External Affairs Minister S Jaishankar on Thursday said he is convinced that a solution for the ongoing border conflict between India and China would only be found through the domain of diplomacy.
"We (India and China) have a history, which is very good in some parts, indifferent in parts and difficult in parts. The difficult parts are more recent," said Jaishankar at the launch of his book 'The India Way: Strategies for an Uncertain World'.
"I am also conscious you have the situation that we have in border areas of the western sector (across Ladakh). Because we have the long (term) view, our position there has been very clear -- we have agreements and understandings with China. The agreements and understandings must be scrupulously observed by both parties," he said.
Jaishankar said he was not underplaying the seriousness of the situation. "The reality is what happens at the border will impact the relationship, you cannot separate it," he added.
Jaishankar said neither party should change the status quo unilaterally, on a day when India accused China of effecting unilateral change in the status quo of the region along the Line of Actual Control (LAC) in Ladakh. According to him, it is vital that the countries reached an accommodation. "The world has a lot riding on it," he said.
"I made this point a few days earlier in another context, I would say that I am totally convinced that a solution to the situation has to be found in the domain of diplomacy. And I say that with responsibility," he said.
Asked about whether he would speak to his Chinese counterpart Wang Yi at a meeting of the Shanghai Cooperation Organisation (SCO) in Moscow on September 10, Jaishankar said the two had known each other for a long time, so they could have a "reasonable chat".
Asserting this is not the easiest of times for the India-China relationship, Jaishankar said his book was written before the Galwan Valley clashes in June in which 20 Indian Army personnel were killed.
Jaishankar said India and China were two civilisational states about to enter the fourth industrial revolution when most other big civilisations had failed to even make it so far.
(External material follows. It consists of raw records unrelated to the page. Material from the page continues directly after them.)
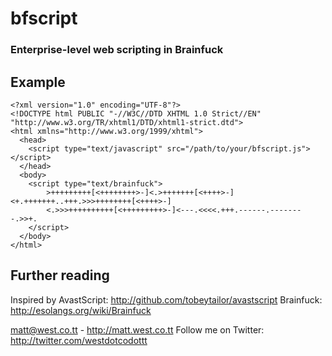 bfscript
========

### Enterprise-level web scripting in Brainfuck ###

Example
-------

    <?xml version="1.0" encoding="UTF-8"?>
    <!DOCTYPE html PUBLIC "-//W3C//DTD XHTML 1.0 Strict//EN" "http://www.w3.org/TR/xhtml1/DTD/xhtml1-strict.dtd">
    <html xmlns="http://www.w3.org/1999/xhtml">
      <head>
        <script type="text/javascript" src="/path/to/your/bfscript.js"></script>
      </head>
      <body>
        <script type="text/brainfuck">
            >+++++++++[<++++++++>-]<.>+++++++[<++++>-]<+.+++++++..+++.>>>++++++++[<++++>-]
            <.>>>++++++++++[<+++++++++>-]<---.<<<<.+++.------.--------.>>+.
        </script>
      </body>
    </html>

Further reading
---------------
Inspired by AvastScript: http://github.com/tobeytailor/avastscript
Brainfuck: http://esolangs.org/wiki/Brainfuck

matt@west.co.tt - http://matt.west.co.tt
Follow me on Twitter: http://twitter.com/westdotcodottt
The minister's comments came a day after the Indian government notched up the pressure on Beijing by banning 118 mostly-Chinese mobile applications, including the popular online multiplayer game PUBG, after a fresh round of border confrontation with China in eastern Ladakh.
Meanwhile, Jaishankar also attended the G20 'Foreign Ministers' Extraordinary Meeting' on Thursday, along with his Chinese counterpart. "To facilitate more cross-border movement of people, proposed that we standardise testing procedures and universal acceptability of test results, quarantine procedures, movement and transit protocols," he said in a tweet after the meeting.